§ BRIEF: For the material below, return exactly the lines starting at the line containing "2. Музыкальные предпочтения" and ending at the line containing "Таким образом, вторая", both ends included, and no others.

§ RECORDS TO USE:
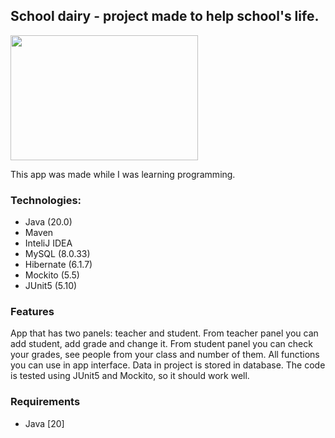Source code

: ## School dairy - project made to help school's life. 

<img src="https://github.com/Furmi37/Dairy/assets/147946906/127bd85e-e280-466f-9f41-775e7715287c" width="300" height="200" />

This app was made while I was learning programming.


### Technologies:
- Java (20.0)
- Maven 
- InteliJ IDEA
- MySQL (8.0.33)
- Hibernate (6.1.7)
- Mockito (5.5)
- JUnit5 (5.10)


### Features
App that has two panels: teacher and student. From teacher panel you can add student, add grade and change it. From student panel you can check your grades, see people from your class and number of them. All functions you can use in app interface. Data in project is stored in database. The code is tested using JUnit5 and Mockito, so it should work well.

### Requirements
- Java [20]



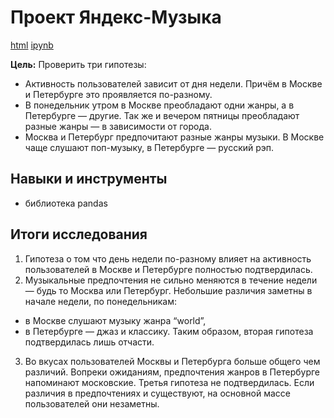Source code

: # Проект Яндекс-Музыка

[html](https://github.com/Lud2022/Yandex_practicum/blob/main/Проект%20Яндекс-Музыка/Музыка%20больших%20городов.html)  [ipynb](https://github.com/Lud2022/Yandex_practicum/blob/main/Проект%20Яндекс-Музыка/Музыка%20больших%20городов.ipynb)
 
**Цель:** Проверить три гипотезы:
* Активность пользователей зависит от дня недели. Причём в Москве и Петербурге это проявляется по-разному.
* В понедельник утром в Москве преобладают одни жанры, а в Петербурге — другие. Так же и вечером пятницы преобладают разные жанры — в зависимости от города.
* Москва и Петербург предпочитают разные жанры музыки. В Москве чаще слушают поп-музыку, в Петербурге — русский рэп.
## Навыки и инструменты

- библиотека pandas

## Итоги исследования

1. Гипотеза о том что день недели по-разному влияет на активность пользователей в Москве и Петербурге полностью подтвердилась.
2. Музыкальные предпочтения не сильно меняются в течение недели — будь то Москва или Петербург. Небольшие различия заметны в начале недели, по понедельникам:
* в Москве слушают музыку жанра “world”,
* в Петербурге — джаз и классику.
Таким образом, вторая гипотеза подтвердилась лишь отчасти. 
3. Во вкусах пользователей Москвы и Петербурга больше общего чем различий. Вопреки ожиданиям, предпочтения жанров в Петербурге напоминают московские.
Третья гипотеза не подтвердилась. Если различия в предпочтениях и существуют, на основной массе пользователей они незаметны.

§ RESULT OF THIS EXERCISE:
2. Музыкальные предпочтения не сильно меняются в течение недели — будь то Москва или Петербург. Небольшие различия заметны в начале недели, по понедельникам:
* в Москве слушают музыку жанра “world”,
* в Петербурге — джаз и классику.
Таким образом, вторая гипотеза подтвердилась лишь отчасти. 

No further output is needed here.